Add real-world support for ACT on Aloha/Aloha2 (#228)

Co-authored-by: Alexander Soare <alexander.soare159@gmail.com>
2024-05-31 15:31:02 +02:00
parent 504d2aaf48
commit d585c73f9f
22 changed files with 525 additions and 140 deletions
--- a/lerobot/common/policies/act/configuration_act.py
+++ b/lerobot/common/policies/act/configuration_act.py
@@ -25,6 +25,13 @@ class ACTConfig:
    The parameters you will most likely need to change are the ones which depend on the environment / sensors.
    Those are: `input_shapes` and 'output_shapes`.

+    Notes on the inputs and outputs:
+        - At least one key starting with "observation.image is required as an input.
+        - If there are multiple keys beginning with "observation.images." they are treated as multiple camera
+          views. Right now we only support all images having the same shape.
+        - May optionally work without an "observation.state" key for the proprioceptive robot state.
+        - "action" is required as an output key.
+
    Args:
        n_obs_steps: Number of environment steps worth of observations to pass to the policy (takes the
            current step and additional steps going back).
@@ -33,15 +40,15 @@ class ACTConfig:
            This should be no greater than the chunk size.
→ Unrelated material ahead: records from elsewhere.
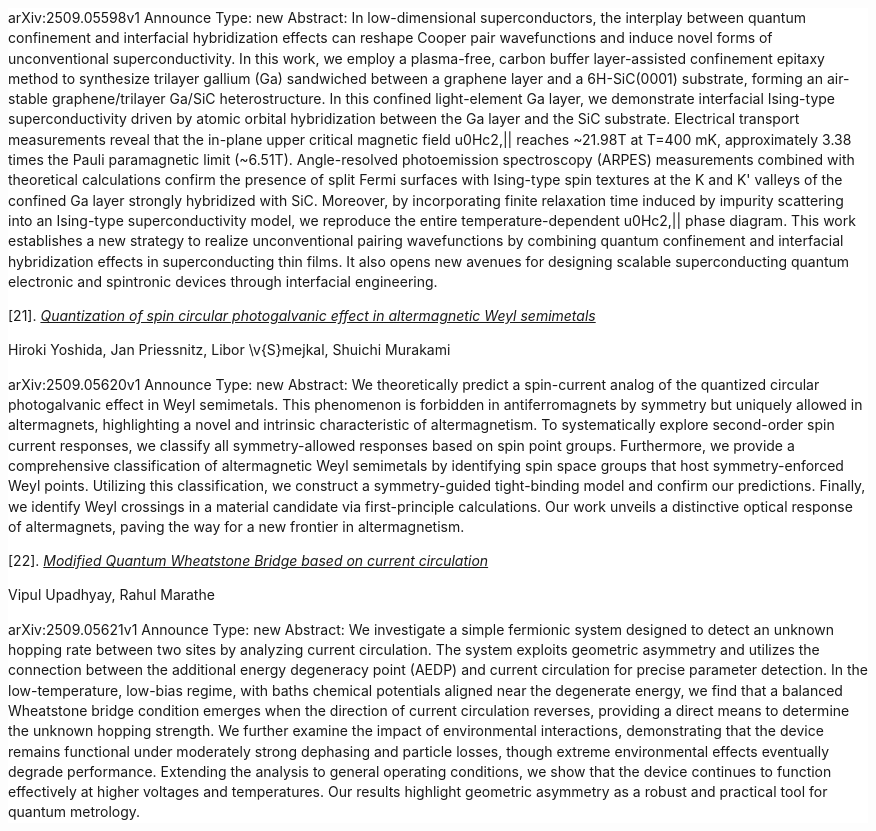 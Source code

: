 arXiv:2509.05598v1 Announce Type: new 
Abstract: In low-dimensional superconductors, the interplay between quantum confinement and interfacial hybridization effects can reshape Cooper pair wavefunctions and induce novel forms of unconventional superconductivity. In this work, we employ a plasma-free, carbon buffer layer-assisted confinement epitaxy method to synthesize trilayer gallium (Ga) sandwiched between a graphene layer and a 6H-SiC(0001) substrate, forming an air-stable graphene/trilayer Ga/SiC heterostructure. In this confined light-element Ga layer, we demonstrate interfacial Ising-type superconductivity driven by atomic orbital hybridization between the Ga layer and the SiC substrate. Electrical transport measurements reveal that the in-plane upper critical magnetic field u0Hc2,|| reaches ~21.98T at T=400 mK, approximately 3.38 times the Pauli paramagnetic limit (~6.51T). Angle-resolved photoemission spectroscopy (ARPES) measurements combined with theoretical calculations confirm the presence of split Fermi surfaces with Ising-type spin textures at the K and K' valleys of the confined Ga layer strongly hybridized with SiC. Moreover, by incorporating finite relaxation time induced by impurity scattering into an Ising-type superconductivity model, we reproduce the entire temperature-dependent u0Hc2,|| phase diagram. This work establishes a new strategy to realize unconventional pairing wavefunctions by combining quantum confinement and interfacial hybridization effects in superconducting thin films. It also opens new avenues for designing scalable superconducting quantum electronic and spintronic devices through interfacial engineering.



[21]. [*Quantization of spin circular photogalvanic effect in altermagnetic Weyl semimetals*](https://arxiv.org/abs/2509.05620 "Quantization of spin circular photogalvanic effect in altermagnetic Weyl semimetals")

Hiroki Yoshida, Jan Priessnitz, Libor \v{S}mejkal, Shuichi Murakami

arXiv:2509.05620v1 Announce Type: new 
Abstract: We theoretically predict a spin-current analog of the quantized circular photogalvanic effect in Weyl semimetals. This phenomenon is forbidden in antiferromagnets by symmetry but uniquely allowed in altermagnets, highlighting a novel and intrinsic characteristic of altermagnetism. To systematically explore second-order spin current responses, we classify all symmetry-allowed responses based on spin point groups. Furthermore, we provide a comprehensive classification of altermagnetic Weyl semimetals by identifying spin space groups that host symmetry-enforced Weyl points. Utilizing this classification, we construct a symmetry-guided tight-binding model and confirm our predictions. Finally, we identify Weyl crossings in a material candidate via first-principle calculations. Our work unveils a distinctive optical response of altermagnets, paving the way for a new frontier in altermagnetism.



[22]. [*Modified Quantum Wheatstone Bridge based on current circulation*](https://arxiv.org/abs/2509.05621 "Modified Quantum Wheatstone Bridge based on current circulation")

Vipul Upadhyay, Rahul Marathe

arXiv:2509.05621v1 Announce Type: new 
Abstract: We investigate a simple fermionic system designed to detect an unknown hopping rate between two sites by analyzing current circulation. The system exploits geometric asymmetry and utilizes the connection between the additional energy degeneracy point (AEDP) and current circulation for precise parameter detection. In the low-temperature, low-bias regime, with baths chemical potentials aligned near the degenerate energy, we find that a balanced Wheatstone bridge condition emerges when the direction of current circulation reverses, providing a direct means to determine the unknown hopping strength. We further examine the impact of environmental interactions, demonstrating that the device remains functional under moderately strong dephasing and particle losses, though extreme environmental effects eventually degrade performance. Extending the analysis to general operating conditions, we show that the device continues to function effectively at higher voltages and temperatures. Our results highlight geometric asymmetry as a robust and practical tool for quantum metrology.
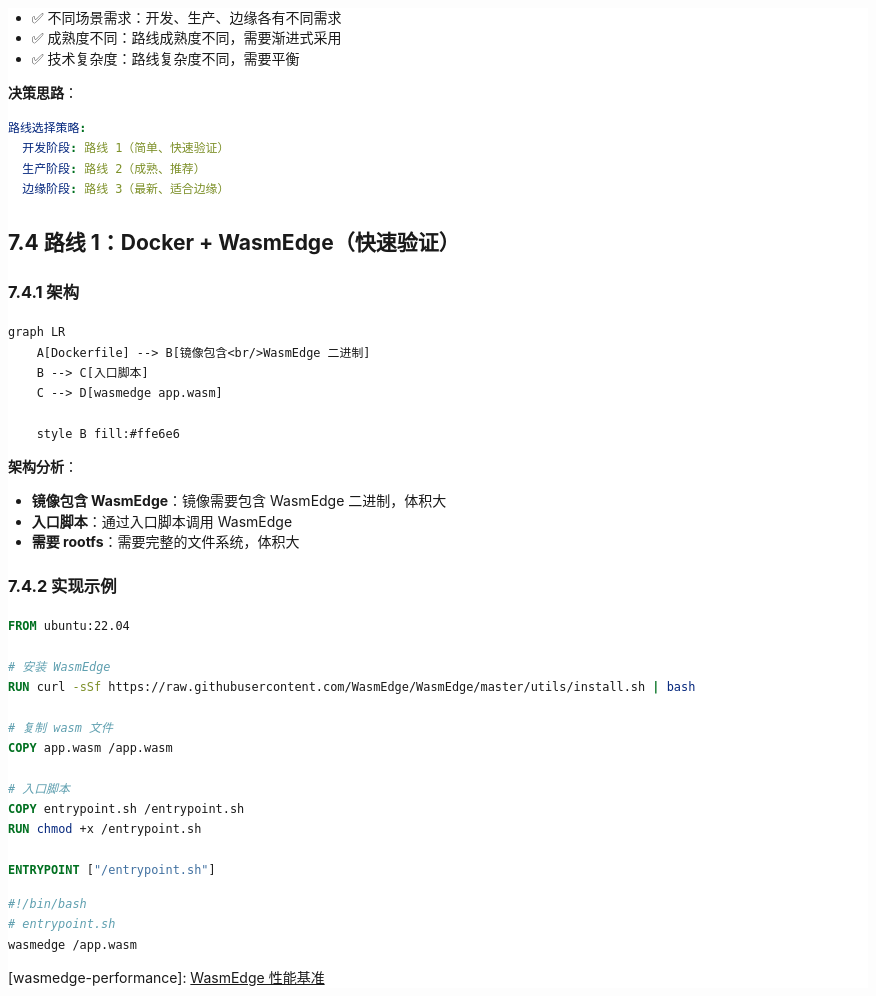 - ✅ 不同场景需求：开发、生产、边缘各有不同需求
- ✅ 成熟度不同：路线成熟度不同，需要渐进式采用
- ✅ 技术复杂度：路线复杂度不同，需要平衡

**决策思路**：

```yaml
路线选择策略:
  开发阶段: 路线 1（简单、快速验证）
  生产阶段: 路线 2（成熟、推荐）
  边缘阶段: 路线 3（最新、适合边缘）
```

## 7.4 路线 1：Docker + WasmEdge（快速验证）

### 7.4.1 架构

```mermaid
graph LR
    A[Dockerfile] --> B[镜像包含<br/>WasmEdge 二进制]
    B --> C[入口脚本]
    C --> D[wasmedge app.wasm]

    style B fill:#ffe6e6
```

**架构分析**：

- **镜像包含 WasmEdge**：镜像需要包含 WasmEdge 二进制，体积大
- **入口脚本**：通过入口脚本调用 WasmEdge
- **需要 rootfs**：需要完整的文件系统，体积大

### 7.4.2 实现示例

```dockerfile
FROM ubuntu:22.04

# 安装 WasmEdge
RUN curl -sSf https://raw.githubusercontent.com/WasmEdge/WasmEdge/master/utils/install.sh | bash

# 复制 wasm 文件
COPY app.wasm /app.wasm

# 入口脚本
COPY entrypoint.sh /entrypoint.sh
RUN chmod +x /entrypoint.sh

ENTRYPOINT ["/entrypoint.sh"]
```

```bash
#!/bin/bash
# entrypoint.sh
wasmedge /app.wasm
```


[wasmedge-performance]: [WasmEdge 性能基准](https://wasmedge.org/docs/) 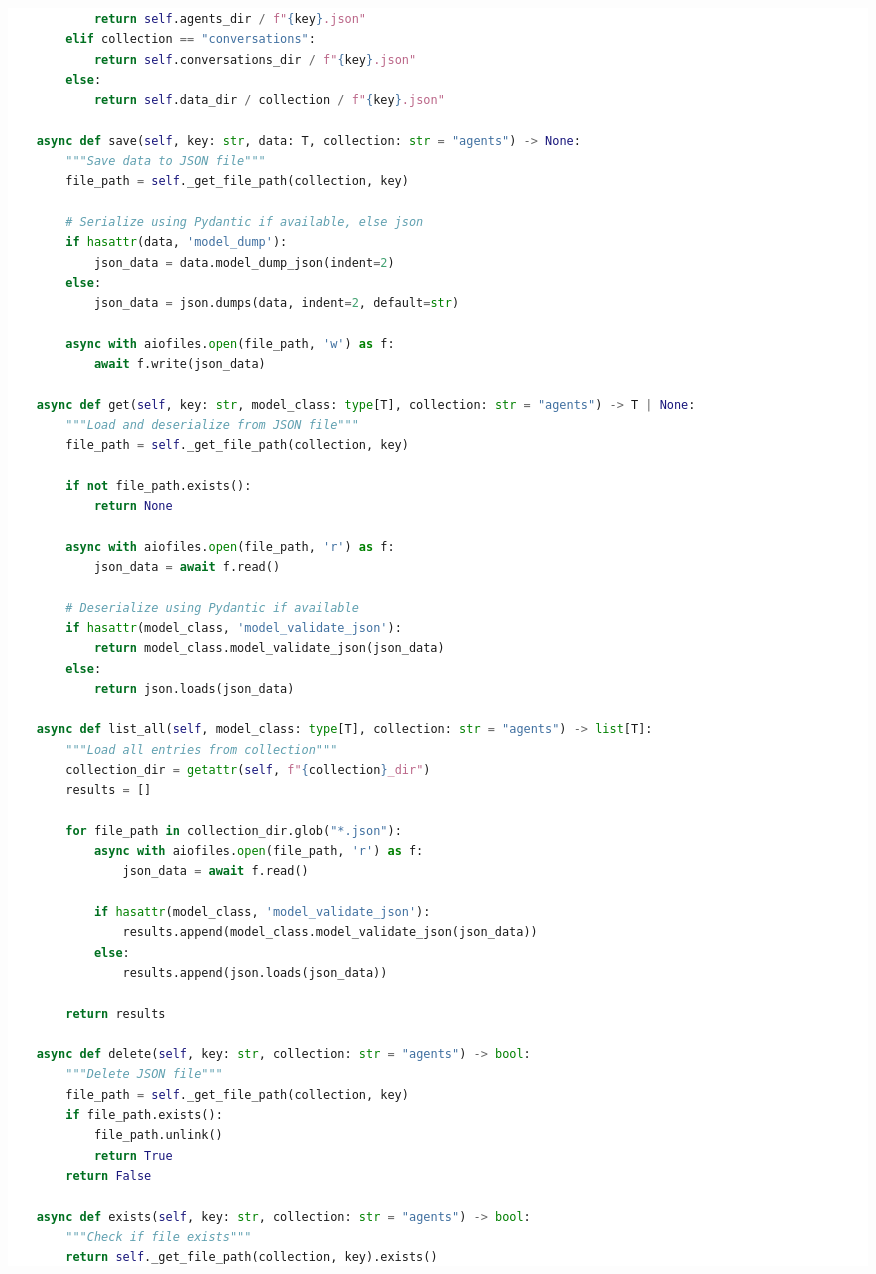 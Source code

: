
 ```python
            return self.agents_dir / f"{key}.json"
        elif collection == "conversations":
            return self.conversations_dir / f"{key}.json"
        else:
            return self.data_dir / collection / f"{key}.json"
    
    async def save(self, key: str, data: T, collection: str = "agents") -> None:
        """Save data to JSON file"""
        file_path = self._get_file_path(collection, key)
        
        # Serialize using Pydantic if available, else json
        if hasattr(data, 'model_dump'):
            json_data = data.model_dump_json(indent=2)
        else:
            json_data = json.dumps(data, indent=2, default=str)
        
        async with aiofiles.open(file_path, 'w') as f:
            await f.write(json_data)
    
    async def get(self, key: str, model_class: type[T], collection: str = "agents") -> T | None:
        """Load and deserialize from JSON file"""
        file_path = self._get_file_path(collection, key)
        
        if not file_path.exists():
            return None
        
        async with aiofiles.open(file_path, 'r') as f:
            json_data = await f.read()
        
        # Deserialize using Pydantic if available
        if hasattr(model_class, 'model_validate_json'):
            return model_class.model_validate_json(json_data)
        else:
            return json.loads(json_data)
    
    async def list_all(self, model_class: type[T], collection: str = "agents") -> list[T]:
        """Load all entries from collection"""
        collection_dir = getattr(self, f"{collection}_dir")
        results = []
        
        for file_path in collection_dir.glob("*.json"):
            async with aiofiles.open(file_path, 'r') as f:
                json_data = await f.read()
            
            if hasattr(model_class, 'model_validate_json'):
                results.append(model_class.model_validate_json(json_data))
            else:
                results.append(json.loads(json_data))
        
        return results
    
    async def delete(self, key: str, collection: str = "agents") -> bool:
        """Delete JSON file"""
        file_path = self._get_file_path(collection, key)
        if file_path.exists():
            file_path.unlink()
            return True
        return False
    
    async def exists(self, key: str, collection: str = "agents") -> bool:
        """Check if file exists"""
        return self._get_file_path(collection, key).exists()
```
For example, if the chunk size size 100, you may
            set this to 50. This would mean that the model predicts 100 steps worth of actions, runs 50 in the
            environment, and throws the other 50 out.
-        input_shapes: A dictionary defining the shapes of the input data for the policy.
-            The key represents the input data name, and the value is a list indicating the dimensions
-            of the corresponding data. For example, "observation.images.top" refers to an input from the
-            "top" camera with dimensions [3, 96, 96], indicating it has three color channels and 96x96 resolution.
-            Importantly, shapes doesn't include batch dimension or temporal dimension.
-        output_shapes: A dictionary defining the shapes of the output data for the policy.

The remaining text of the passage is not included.